Give back all the records below, unaltered.

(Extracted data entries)
════

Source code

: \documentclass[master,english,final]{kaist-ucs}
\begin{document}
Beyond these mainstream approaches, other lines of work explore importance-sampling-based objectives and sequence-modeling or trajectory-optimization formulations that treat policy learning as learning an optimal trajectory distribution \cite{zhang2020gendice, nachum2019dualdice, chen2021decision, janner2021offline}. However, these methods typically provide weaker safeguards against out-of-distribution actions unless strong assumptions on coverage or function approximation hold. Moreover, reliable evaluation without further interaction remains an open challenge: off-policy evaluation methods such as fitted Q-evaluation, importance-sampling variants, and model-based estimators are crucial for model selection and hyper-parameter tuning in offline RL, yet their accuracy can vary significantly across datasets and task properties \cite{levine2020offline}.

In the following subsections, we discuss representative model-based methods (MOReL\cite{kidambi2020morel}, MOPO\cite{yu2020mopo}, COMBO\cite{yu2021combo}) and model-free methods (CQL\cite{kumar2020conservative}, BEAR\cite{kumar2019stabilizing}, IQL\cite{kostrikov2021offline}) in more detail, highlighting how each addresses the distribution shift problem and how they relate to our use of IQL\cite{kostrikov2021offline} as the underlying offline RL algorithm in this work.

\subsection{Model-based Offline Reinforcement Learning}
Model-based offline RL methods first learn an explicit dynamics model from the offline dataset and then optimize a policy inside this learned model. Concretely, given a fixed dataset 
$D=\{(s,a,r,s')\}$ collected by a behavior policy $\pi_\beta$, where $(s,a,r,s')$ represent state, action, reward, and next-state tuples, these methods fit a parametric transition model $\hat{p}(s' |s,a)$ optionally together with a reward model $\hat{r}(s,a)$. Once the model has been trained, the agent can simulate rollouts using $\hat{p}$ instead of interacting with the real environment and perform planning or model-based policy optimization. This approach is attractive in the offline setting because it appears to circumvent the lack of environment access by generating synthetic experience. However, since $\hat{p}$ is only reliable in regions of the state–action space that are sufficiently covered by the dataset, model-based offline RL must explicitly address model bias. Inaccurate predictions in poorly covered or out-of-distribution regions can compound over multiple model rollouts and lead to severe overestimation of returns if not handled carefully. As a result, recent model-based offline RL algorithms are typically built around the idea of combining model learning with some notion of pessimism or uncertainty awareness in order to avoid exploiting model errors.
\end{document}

════

__Written solution__.
Source code

: \documentclass[master,english,final]{kaist-ucs}
\begin{document}
Beyond these mainstream approaches, other lines of work explore importance-sampling-based objectives and sequence-modeling or trajectory-optimization formulations that treat policy learning as learning an optimal trajectory distribution \cite{zhang2020gendice, nachum2019dualdice, chen2021decision, janner2021offline}. However, these methods typically provide weaker safeguards against out-of-distribution actions unless strong assumptions on coverage or function approximation hold. Moreover, reliable evaluation without further interaction remains an open challenge: off-policy evaluation methods such as fitted Q-evaluation, importance-sampling variants, and model-based estimators are crucial for model selection and hyper-parameter tuning in offline RL, yet their accuracy can vary significantly across datasets and task properties \cite{levine2020offline}.

In the following subsections, we discuss representative model-based methods (MOReL\cite{kidambi2020morel}, MOPO\cite{yu2020mopo}, COMBO\cite{yu2021combo}) and model-free methods (CQL\cite{kumar2020conservative}, BEAR\cite{kumar2019stabilizing}, IQL\cite{kostrikov2021offline}) in more detail, highlighting how each addresses the distribution shift problem and how they relate to our use of IQL\cite{kostrikov2021offline} as the underlying offline RL algorithm in this work.

\subsection{Model-based Offline Reinforcement Learning}
Model-based offline RL methods first learn an explicit dynamics model from the offline dataset and then optimize a policy inside this learned model. Concretely, given a fixed dataset 
$D=\{(s,a,r,s')\}$ collected by a behavior policy $\pi_\beta$, where $(s,a,r,s')$ represent state, action, reward, and next-state tuples, these methods fit a parametric transition model $\hat{p}(s' |s,a)$ optionally together with a reward model $\hat{r}(s,a)$. Once the model has been trained, the agent can simulate rollouts using $\hat{p}$ instead of interacting with the real environment and perform planning or model-based policy optimization. This approach is attractive in the offline setting because it appears to circumvent the lack of environment access by generating synthetic experience. However, since $\hat{p}$ is only reliable in regions of the state–action space that are sufficiently covered by the dataset, model-based offline RL must explicitly address model bias. Inaccurate predictions in poorly covered or out-of-distribution regions can compound over multiple model rollouts and lead to severe overestimation of returns if not handled carefully. As a result, recent model-based offline RL algorithms are typically built around the idea of combining model learning with some notion of pessimism or uncertainty awareness in order to avoid exploiting model errors.
\end{document}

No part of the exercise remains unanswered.